Exercise directions -
From the entries below, copy every line where the string "데이터를" appears.

Exercise data -
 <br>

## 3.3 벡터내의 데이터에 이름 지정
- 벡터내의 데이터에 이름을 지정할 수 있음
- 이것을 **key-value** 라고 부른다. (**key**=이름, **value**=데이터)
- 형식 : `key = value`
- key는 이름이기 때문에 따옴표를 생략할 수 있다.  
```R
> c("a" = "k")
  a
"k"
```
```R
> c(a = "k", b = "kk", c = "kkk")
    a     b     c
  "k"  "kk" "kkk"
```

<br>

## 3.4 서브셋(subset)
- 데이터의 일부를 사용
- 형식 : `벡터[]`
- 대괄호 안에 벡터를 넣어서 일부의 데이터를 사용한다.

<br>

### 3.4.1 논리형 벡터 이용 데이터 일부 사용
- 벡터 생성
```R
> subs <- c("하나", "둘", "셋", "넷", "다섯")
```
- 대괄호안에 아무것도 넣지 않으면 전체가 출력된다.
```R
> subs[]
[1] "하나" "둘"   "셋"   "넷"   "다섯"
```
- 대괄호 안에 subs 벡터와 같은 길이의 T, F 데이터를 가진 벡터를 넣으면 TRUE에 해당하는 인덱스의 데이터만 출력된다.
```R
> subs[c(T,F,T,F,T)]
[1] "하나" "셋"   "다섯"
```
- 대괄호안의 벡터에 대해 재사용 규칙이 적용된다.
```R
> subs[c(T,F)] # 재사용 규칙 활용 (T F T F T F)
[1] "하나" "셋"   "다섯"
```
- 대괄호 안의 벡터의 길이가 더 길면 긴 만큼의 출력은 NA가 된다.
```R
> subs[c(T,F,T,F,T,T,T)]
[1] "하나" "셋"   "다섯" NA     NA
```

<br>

Solved exercise -
- 대괄호 안에 벡터를 넣어서 일부의 데이터를 사용한다.
- 대괄호 안에 subs 벡터와 같은 길이의 T, F 데이터를 가진 벡터를 넣으면 TRUE에 해당하는 인덱스의 데이터만 출력된다.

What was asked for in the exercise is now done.